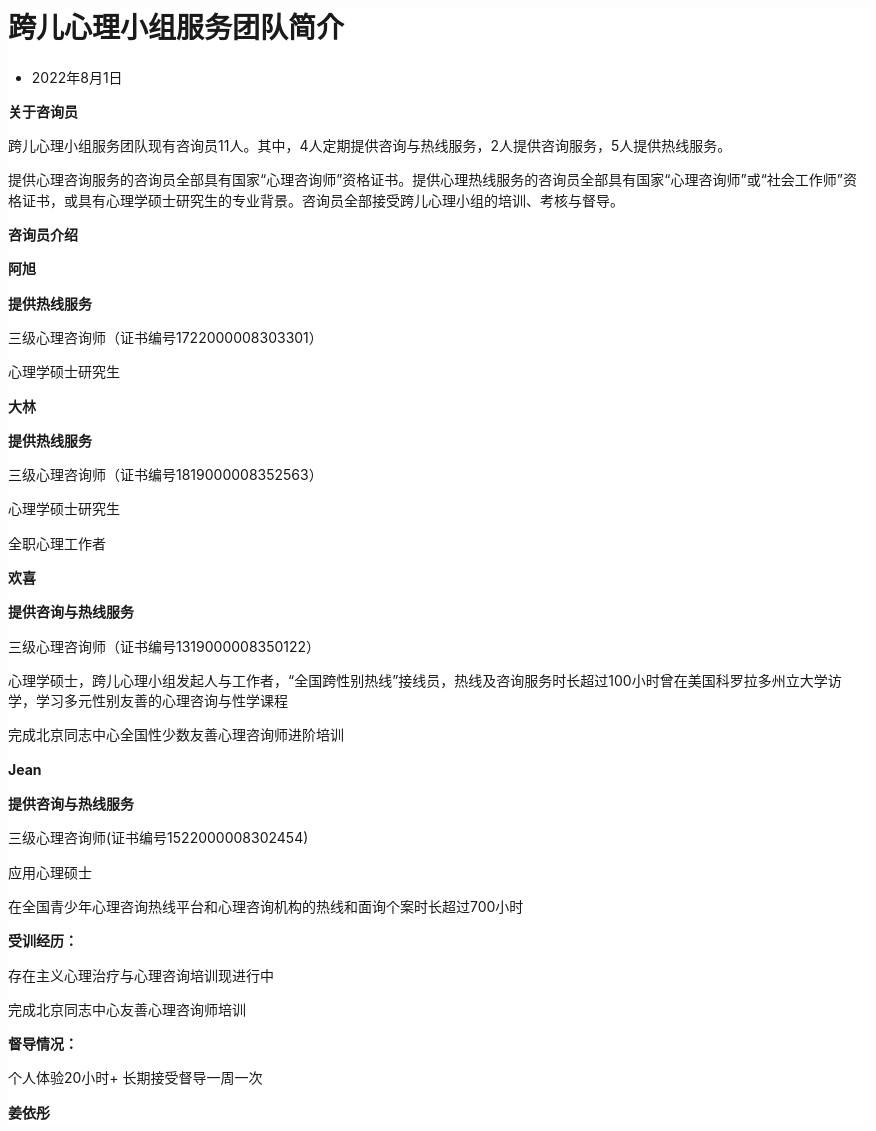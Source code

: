 # 跨儿心理小组服务团队简介

-   2022年8月1日

**关于咨询员**

跨儿心理小组服务团队现有咨询员11人。其中，4人定期提供咨询与热线服务，2人提供咨询服务，5人提供热线服务。

提供心理咨询服务的咨询员全部具有国家“心理咨询师”资格证书。提供心理热线服务的咨询员全部具有国家“心理咨询师”或“社会工作师”资格证书，或具有心理学硕士研究生的专业背景。咨询员全部接受跨儿心理小组的培训、考核与督导。

**咨询员介绍**

**阿旭**

**提供热线服务**

三级心理咨询师（证书编号1722000008303301）

心理学硕士研究生

**大林**

**提供热线服务**

三级心理咨询师（证书编号1819000008352563）

心理学硕士研究生

全职心理工作者

**欢喜**

**提供咨询与热线服务**

三级心理咨询师（证书编号1319000008350122）

心理学硕士，跨儿心理小组发起人与工作者，“全国跨性别热线”接线员，热线及咨询服务时长超过100小时曾在美国科罗拉多州立大学访学，学习多元性别友善的心理咨询与性学课程

完成北京同志中心全国性少数友善心理咨询师进阶培训

**Jean**

**提供咨询与热线服务**

三级心理咨询师(证书编号1522000008302454)

应用心理硕士

在全国青少年心理咨询热线平台和心理咨询机构的热线和面询个案时长超过700小时

**受训经历：**

存在主义心理治疗与心理咨询培训现进行中

完成北京同志中心友善心理咨询师培训

**督导情况：**

个人体验20小时+ 长期接受督导一周一次

**姜依彤**
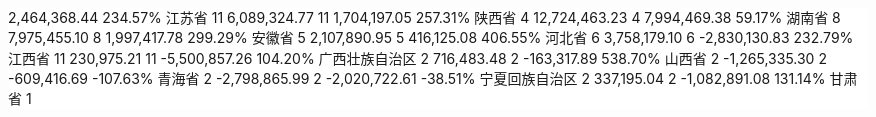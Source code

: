 2,464,368.44
234.57%
江苏省
11
6,089,324.77
11
1,704,197.05
257.31%
陕西省
4
12,724,463.23
4
7,994,469.38
59.17%
湖南省
8
7,975,455.10
8
1,997,417.78
299.29%
安徽省
5
2,107,890.95
5
416,125.08
406.55%
河北省
6
3,758,179.10
6
-2,830,130.83
232.79%
江西省
11
230,975.21
11
-5,500,857.26
104.20%
广西壮族自治区
2
716,483.48
2
-163,317.89
538.70%
山西省
2
-1,265,335.30
2
-609,416.69
-107.63%
青海省
2
-2,798,865.99
2
-2,020,722.61
-38.51%
宁夏回族自治区
2
337,195.04
2
-1,082,891.08
131.14%
甘肃省
1
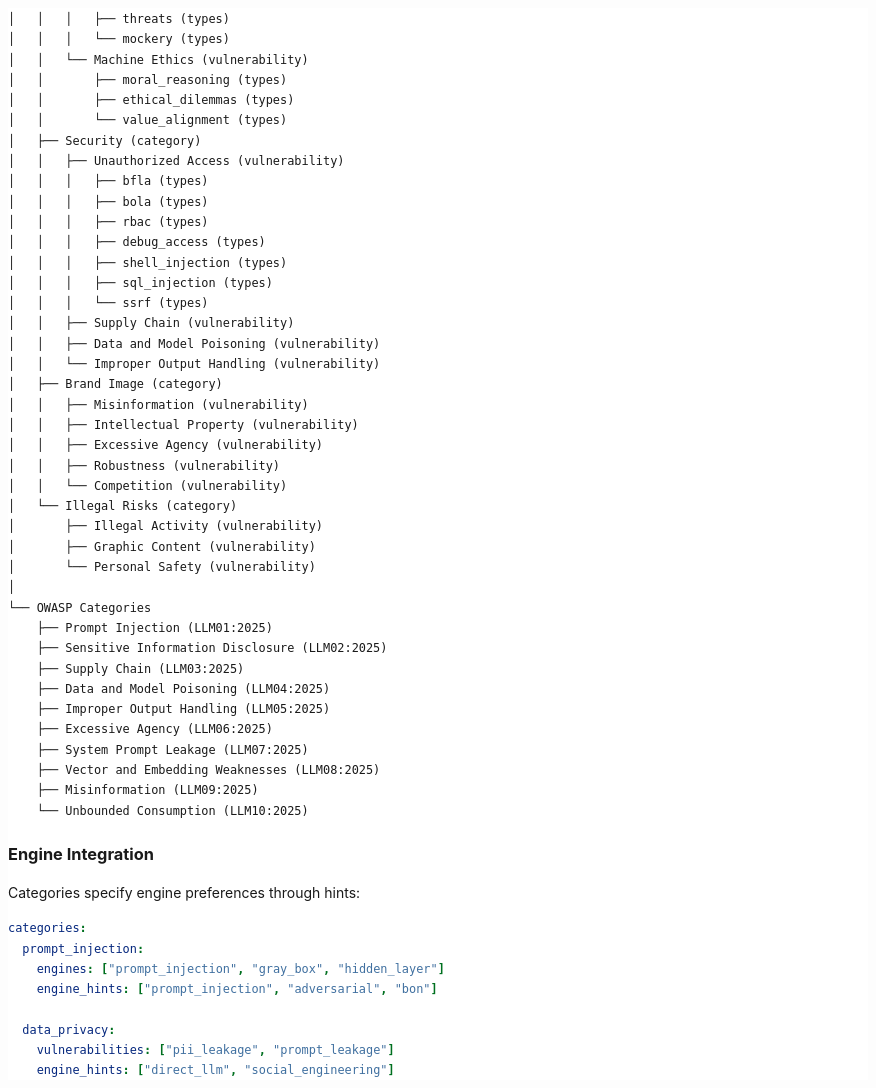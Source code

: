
 ```
│   │   │   ├── threats (types)
│   │   │   └── mockery (types)
│   │   └── Machine Ethics (vulnerability)
│   │       ├── moral_reasoning (types)
│   │       ├── ethical_dilemmas (types)
│   │       └── value_alignment (types)
│   ├── Security (category)
│   │   ├── Unauthorized Access (vulnerability)
│   │   │   ├── bfla (types)
│   │   │   ├── bola (types)
│   │   │   ├── rbac (types)
│   │   │   ├── debug_access (types)
│   │   │   ├── shell_injection (types)
│   │   │   ├── sql_injection (types)
│   │   │   └── ssrf (types)
│   │   ├── Supply Chain (vulnerability)
│   │   ├── Data and Model Poisoning (vulnerability)
│   │   └── Improper Output Handling (vulnerability)
│   ├── Brand Image (category)
│   │   ├── Misinformation (vulnerability)
│   │   ├── Intellectual Property (vulnerability)
│   │   ├── Excessive Agency (vulnerability)
│   │   ├── Robustness (vulnerability)
│   │   └── Competition (vulnerability)
│   └── Illegal Risks (category)
│       ├── Illegal Activity (vulnerability)
│       ├── Graphic Content (vulnerability)
│       └── Personal Safety (vulnerability)
│
└── OWASP Categories
    ├── Prompt Injection (LLM01:2025)
    ├── Sensitive Information Disclosure (LLM02:2025)
    ├── Supply Chain (LLM03:2025)
    ├── Data and Model Poisoning (LLM04:2025)
    ├── Improper Output Handling (LLM05:2025)
    ├── Excessive Agency (LLM06:2025)
    ├── System Prompt Leakage (LLM07:2025)
    ├── Vector and Embedding Weaknesses (LLM08:2025)
    ├── Misinformation (LLM09:2025)
    └── Unbounded Consumption (LLM10:2025)
```

### Engine Integration
Categories specify engine preferences through hints:
```yaml
categories:
  prompt_injection:
    engines: ["prompt_injection", "gray_box", "hidden_layer"]
    engine_hints: ["prompt_injection", "adversarial", "bon"]
    
  data_privacy:
    vulnerabilities: ["pii_leakage", "prompt_leakage"]
    engine_hints: ["direct_llm", "social_engineering"]
```

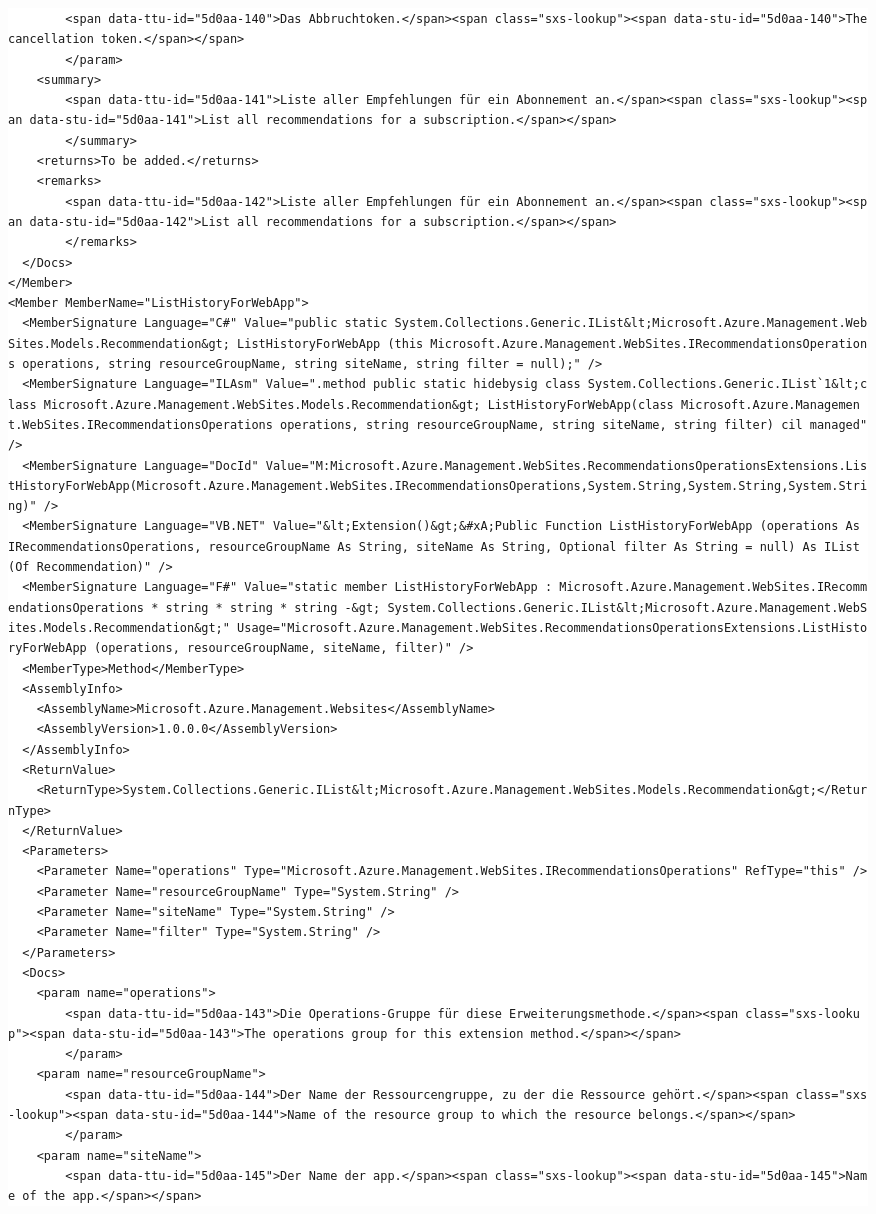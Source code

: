             <span data-ttu-id="5d0aa-140">Das Abbruchtoken.</span><span class="sxs-lookup"><span data-stu-id="5d0aa-140">The cancellation token.</span></span>
            </param>
        <summary>
            <span data-ttu-id="5d0aa-141">Liste aller Empfehlungen für ein Abonnement an.</span><span class="sxs-lookup"><span data-stu-id="5d0aa-141">List all recommendations for a subscription.</span></span>
            </summary>
        <returns>To be added.</returns>
        <remarks>
            <span data-ttu-id="5d0aa-142">Liste aller Empfehlungen für ein Abonnement an.</span><span class="sxs-lookup"><span data-stu-id="5d0aa-142">List all recommendations for a subscription.</span></span>
            </remarks>
      </Docs>
    </Member>
    <Member MemberName="ListHistoryForWebApp">
      <MemberSignature Language="C#" Value="public static System.Collections.Generic.IList&lt;Microsoft.Azure.Management.WebSites.Models.Recommendation&gt; ListHistoryForWebApp (this Microsoft.Azure.Management.WebSites.IRecommendationsOperations operations, string resourceGroupName, string siteName, string filter = null);" />
      <MemberSignature Language="ILAsm" Value=".method public static hidebysig class System.Collections.Generic.IList`1&lt;class Microsoft.Azure.Management.WebSites.Models.Recommendation&gt; ListHistoryForWebApp(class Microsoft.Azure.Management.WebSites.IRecommendationsOperations operations, string resourceGroupName, string siteName, string filter) cil managed" />
      <MemberSignature Language="DocId" Value="M:Microsoft.Azure.Management.WebSites.RecommendationsOperationsExtensions.ListHistoryForWebApp(Microsoft.Azure.Management.WebSites.IRecommendationsOperations,System.String,System.String,System.String)" />
      <MemberSignature Language="VB.NET" Value="&lt;Extension()&gt;&#xA;Public Function ListHistoryForWebApp (operations As IRecommendationsOperations, resourceGroupName As String, siteName As String, Optional filter As String = null) As IList(Of Recommendation)" />
      <MemberSignature Language="F#" Value="static member ListHistoryForWebApp : Microsoft.Azure.Management.WebSites.IRecommendationsOperations * string * string * string -&gt; System.Collections.Generic.IList&lt;Microsoft.Azure.Management.WebSites.Models.Recommendation&gt;" Usage="Microsoft.Azure.Management.WebSites.RecommendationsOperationsExtensions.ListHistoryForWebApp (operations, resourceGroupName, siteName, filter)" />
      <MemberType>Method</MemberType>
      <AssemblyInfo>
        <AssemblyName>Microsoft.Azure.Management.Websites</AssemblyName>
        <AssemblyVersion>1.0.0.0</AssemblyVersion>
      </AssemblyInfo>
      <ReturnValue>
        <ReturnType>System.Collections.Generic.IList&lt;Microsoft.Azure.Management.WebSites.Models.Recommendation&gt;</ReturnType>
      </ReturnValue>
      <Parameters>
        <Parameter Name="operations" Type="Microsoft.Azure.Management.WebSites.IRecommendationsOperations" RefType="this" />
        <Parameter Name="resourceGroupName" Type="System.String" />
        <Parameter Name="siteName" Type="System.String" />
        <Parameter Name="filter" Type="System.String" />
      </Parameters>
      <Docs>
        <param name="operations">
            <span data-ttu-id="5d0aa-143">Die Operations-Gruppe für diese Erweiterungsmethode.</span><span class="sxs-lookup"><span data-stu-id="5d0aa-143">The operations group for this extension method.</span></span>
            </param>
        <param name="resourceGroupName">
            <span data-ttu-id="5d0aa-144">Der Name der Ressourcengruppe, zu der die Ressource gehört.</span><span class="sxs-lookup"><span data-stu-id="5d0aa-144">Name of the resource group to which the resource belongs.</span></span>
            </param>
        <param name="siteName">
            <span data-ttu-id="5d0aa-145">Der Name der app.</span><span class="sxs-lookup"><span data-stu-id="5d0aa-145">Name of the app.</span></span>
****************************************
#### WORK REQUIRED:
Lines with the word "Excessive": copy each one from the data above.

#### COMPLETED EXERCISE:
│   │   ├── Excessive Agency (vulnerability)
    ├── Excessive Agency (LLM06:2025)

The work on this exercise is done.